Quise ser maestra como otra forma de aprendizaje: el bumerán para obtener una fijeza. Hice listas de libros para otros, no por arrogancia de conocimiento, sino para buscar complicidad: un coro. La azotea fue un lugar para criar amigos que tuvieran los mismos deseos de conversaciones, lecturas, películas, chismes, aunque todos éramos, por suerte, muy diferentes. Se dio en un momento de extrema necesidad y abundancia, de pretensiones sobre lo que seríamos. Aquello es irrepetible.

−¿Quiénes han sido tus maestros?

He tenido muchos maestros. Aunque he sido una pésima discípula. Cuando un autor me interesa, busco todo sobre él, hasta convertirlo en un amigo más a través de las distancias, del espacio y del tiempo. Entre esos muchos nombraré mi fidelidad por cuatro: Virginia Wolf, Roland Barthes, Thomas Bernhard y Marina Tsvietáieva.

−Eres una de las autoras literarias más premiadas y respetadas de nuestra lengua. Tus poemas se recitan de memoria, forman parte del asidero literario y el imaginario sentimental de varias generaciones. ¿Qué es para ti ser un mito?

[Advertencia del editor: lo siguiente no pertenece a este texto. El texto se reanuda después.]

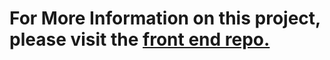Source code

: # For More Information on this project, please visit the [front end repo.](https://github.com/egger0a6/squad-swap)
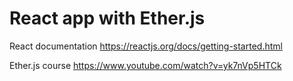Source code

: # React app with Ether.js

React documentation
https://reactjs.org/docs/getting-started.html

Ether.js course
https://www.youtube.com/watch?v=yk7nVp5HTCk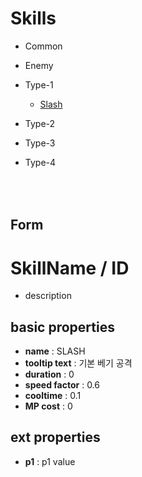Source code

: Skills
====

* Common

* Enemy

* Type-1
  * [Slash](https://github.com/SubwayRocketTeam/game/blob/master/doc/skill/type1/slash.md)
* Type-2
* Type-3
* Type-4

<br><br>
Form
----
SkillName / ID
====

* description

basic properties
----
* __name__ : SLASH
* __tooltip text__ : 기본 베기 공격
* __duration__ : 0
* __speed factor__ : 0.6
* __cooltime__ : 0.1
* __MP cost__ : 0

ext properties
----
* __p1__ : p1 value
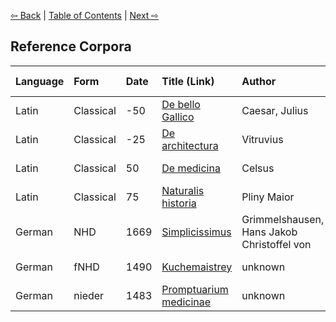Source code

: [⇦ Back](https://github.com/alexanderboxer/voynich-attack/tree/main/topics/voynich_stats/2tks) | [Table of Contents](https://github.com/alexanderboxer/voynich-attack) | [Next ⇨](https://github.com/alexanderboxer/voynich-attack/tree/main/topics/latin_stats/1grams)

## Reference Corpora

|Language|Form|Date|Title (Link)|Author|Source|Words|Letters|Download Date|
|:--|:--|:--|:--|:--|:--:|--:|--:|--:|
|Latin|Classical|-50|[De bello Gallico](http://www.perseus.tufts.edu/hopper/text?doc=urn:cts:latinLit:phi0448.phi001.perseus-lat1)|Caesar, Julius|Perseus|51,185|316,358|2022-07-23|
|Latin|Classical|-25|[De architectura](http://data.perseus.org/texts/urn:cts:latinLit:phi1056.phi001.perseus-lat1)|Vitruvius|Perseus|57,533|351,564|2022-07-23|
|Latin|Classical|50|[De medicina](http://data.perseus.org/texts/urn:cts:latinLit:phi0836.phi002.perseus-lat3)|Celsus|Perseus|103,105|572,293|2022-07-24|
|Latin|Classical|75|[Naturalis historia](http://data.perseus.org/texts/urn:cts:latinLit:phi0978.phi001.perseus-lat1)|Pliny Maior|Perseus|394,371|2,334,085|2022-07-25|
|German|NHD|1669|[Simplicissimus](https://www.deutschestextarchiv.de/book/show/grimmelshausen_simplicissimus_1669)|Grimmelshausen, Hans Jakob Christoffel von|DAT|151,313|763,511|2022-07-25|
|German|fNHD|1490|[Kuchemaistrey](https://www.deutschestextarchiv.de/book/show/nn_kuchemaistrey_1490)|unknown|DAT|20,678|91,535|2022-07-16|
|German|nieder|1483|[Promptuarium medicinae](https://www.deutschestextarchiv.de/book/show/nn_promptuarium_1483)|unknown|DAT|113,705|508,080|2022-08-02|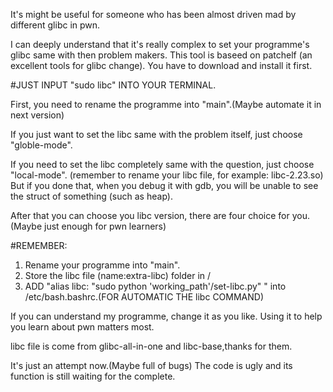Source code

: It's might be useful for someone who has been almost driven mad by different glibc in pwn.

I can deeply understand that it's really complex to set your programme's glibc same with then problem makers.
This tool is baseed on patchelf (an excellent tools for glibc change).
You have to download and install it first.

#JUST INPUT "sudo libc" INTO YOUR TERMINAL.

First, you need to rename the programme into "main".(Maybe automate it in next version)

If you just want to set the libc same with the problem itself, just choose "globle-mode".

If you need to set the libc completely same with the question, just choose "local-mode".
(remember to rename your libc file, for example: libc-2.23.so)
But if you done that, when you debug it with gdb, you will be unable to see the struct of something (such as heap).

After that you can choose you libc version, there are four choice for you.(Maybe just enough for pwn learners)

#REMEMBER:
  1. Rename your programme into "main".
  2. Store the libc file (name:extra-libc) folder in /
  3. ADD "alias libc: "sudo python 'working_path'/set-libc.py" " into /etc/bash.bashrc.(FOR AUTOMATIC THE libc COMMAND) 
  
If you can understand my programme, change it as you like.
Using it to help you learn about pwn matters most.

libc file is come from glibc-all-in-one and libc-base,thanks for them.

It's just an attempt now.(Maybe full of bugs)
The code is ugly and its function is still waiting for the complete.
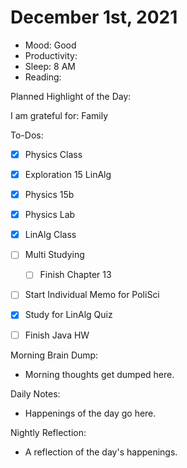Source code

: # December 1st, 2021

- Mood: Good
- Productivity: 
- Sleep: 8 AM 
- Reading: 

Planned Highlight of the Day: 

I am grateful for: Family

To-Dos:
- [x] Physics Class
- [x] Exploration 15 LinAlg
- [x] Physics 15b
- [x] Physics Lab
- [x] LinAlg Class
- [ ] Multi Studying
	- [ ] Finish Chapter 13
- [ ] Start Individual Memo for PoliSci
- [x] Study for LinAlg Quiz
- [ ] Finish Java HW


Morning Brain Dump:
- Morning thoughts get dumped here.

Daily Notes:
- Happenings of the day go here.


Nightly Reflection: 
- A reflection of the day's happenings.






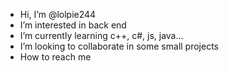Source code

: - Hi, I’m @lolpie244
- I’m interested in back end 
- I’m currently learning c++, c#, js, java...
- I’m looking to collaborate in some small projects
- How to reach me 

<!---
lolpie244/lolpie244 is a ✨ special ✨ repository because its `README.md` (this file) appears on your GitHub profile.
You can click the Preview link to take a look at your changes.
--->
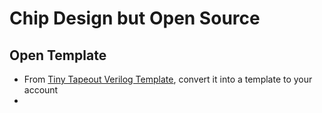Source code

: # Chip Design but Open Source
## Open Template
- From [Tiny Tapeout Verilog Template](https://github.com/TinyTapeout/tt10-verilog-template), convert it into a template to your account
- 
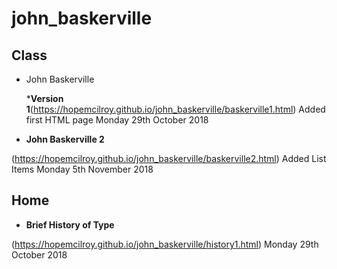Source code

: # john_baskerville


## Class

- John Baskerville 

    *<b>Version 1</b>(https://hopemcilroy.github.io/john_baskerville/baskerville1.html) 
Added first HTML page
Monday 29th October 2018
 

- <b>John Baskerville 2</b>

(https://hopemcilroy.github.io/john_baskerville/baskerville2.html) 
Added List Items 
Monday 5th November 2018

## Home


- <b>Brief History of Type</b>

(https://hopemcilroy.github.io/john_baskerville/history1.html)
Monday 29th October 2018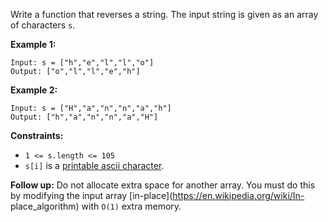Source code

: Write a function that reverses a string. The input string is given as an array
of characters `s`.



**Example 1:**

    
    
    Input: s = ["h","e","l","l","o"]
    Output: ["o","l","l","e","h"]
    

**Example 2:**

    
    
    Input: s = ["H","a","n","n","a","h"]
    Output: ["h","a","n","n","a","H"]
    



**Constraints:**

  * `1 <= s.length <= 105`
  * `s[i]` is a [printable ascii character](https://en.wikipedia.org/wiki/ASCII#Printable_characters).



**Follow up:** Do not allocate extra space for another array. You must do this
by modifying the input array [in-place](https://en.wikipedia.org/wiki/In-
place_algorithm) with `O(1)` extra memory.

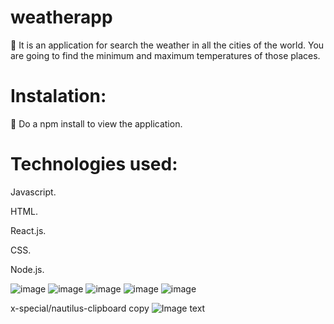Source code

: # weatherapp

🔭 It is an application for search the weather in all the cities of the world. You are going to find the minimum and maximum temperatures of those places.

# Instalation:
📝 Do a npm install to view the application.

# Technologies used:

Javascript.

HTML.

React.js.

CSS.

Node.js.

![image](https://user-images.githubusercontent.com/74310843/119369286-628f4f80-bc8a-11eb-8075-6e60ac46d531.png)
![image](https://user-images.githubusercontent.com/74310843/119369139-383d9200-bc8a-11eb-9b88-64f31ccb250c.png)
![image](https://user-images.githubusercontent.com/74310843/119369156-3d9adc80-bc8a-11eb-9a37-7fb6aba9af37.png)
![image](https://user-images.githubusercontent.com/74310843/119369186-44c1ea80-bc8a-11eb-8db0-73ca8560125e.png)
![image](https://user-images.githubusercontent.com/74310843/119369243-54413380-bc8a-11eb-9855-3c5c93013bbd.png)


x-special/nautilus-clipboard
copy
![Image text](file:///home/leandro/Pictures/Screenshot%20from%202021-06-04%2009-58-38.png)

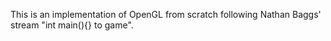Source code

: This is an implementation of OpenGL from scratch following Nathan Baggs' stream "int main(){} to game".
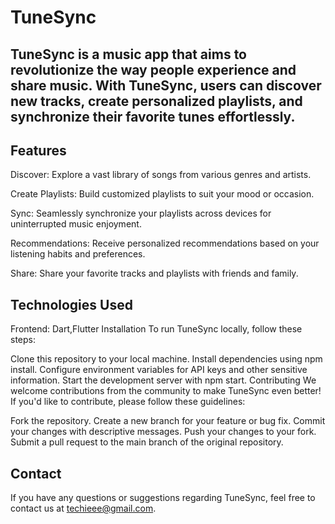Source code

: # TuneSync
## TuneSync is a music app that aims to revolutionize the way people experience and share music. With TuneSync, users can discover new tracks, create personalized playlists, and synchronize their favorite tunes effortlessly.

## Features
Discover: Explore a vast library of songs from various genres and artists.

Create Playlists: Build customized playlists to suit your mood or occasion.

Sync: Seamlessly synchronize your playlists across devices for uninterrupted music enjoyment.

Recommendations: Receive personalized recommendations based on your listening habits and preferences.

Share: Share your favorite tracks and playlists with friends and family.

## Technologies Used
Frontend: Dart,Flutter
Installation
To run TuneSync locally, follow these steps:

Clone this repository to your local machine.
Install dependencies using npm install.
Configure environment variables for API keys and other sensitive information.
Start the development server with npm start.
Contributing
We welcome contributions from the community to make TuneSync even better! If you'd like to contribute, please follow these guidelines:

Fork the repository.
Create a new branch for your feature or bug fix.
Commit your changes with descriptive messages.
Push your changes to your fork.
Submit a pull request to the main branch of the original repository.


## Contact
If you have any questions or suggestions regarding TuneSync, feel free to contact us at techieee@gmail.com.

¡Me siento cada vez más incompleta e imperfecta! El mito no sostiene mi miedo al cómo será. ¡El cómo hacerlo mejor y sentirse satisfecho! Nunca estoy satisfecha, y ese mito tiene que ver más con una época donde nos creíamos algo, que en lo que en realidad somos. Tiene que ver con una forma de resistencia, un propósito a contrapelo, de lo que después lograríamos o no ser. Pero colocarse en el mito, o creérselo, es ingenuo: cada día, levantarse de la nada y armar el muñeco para quemarlo luego contra las palabras, es solo una necesidad imperiosa para sobrevivir.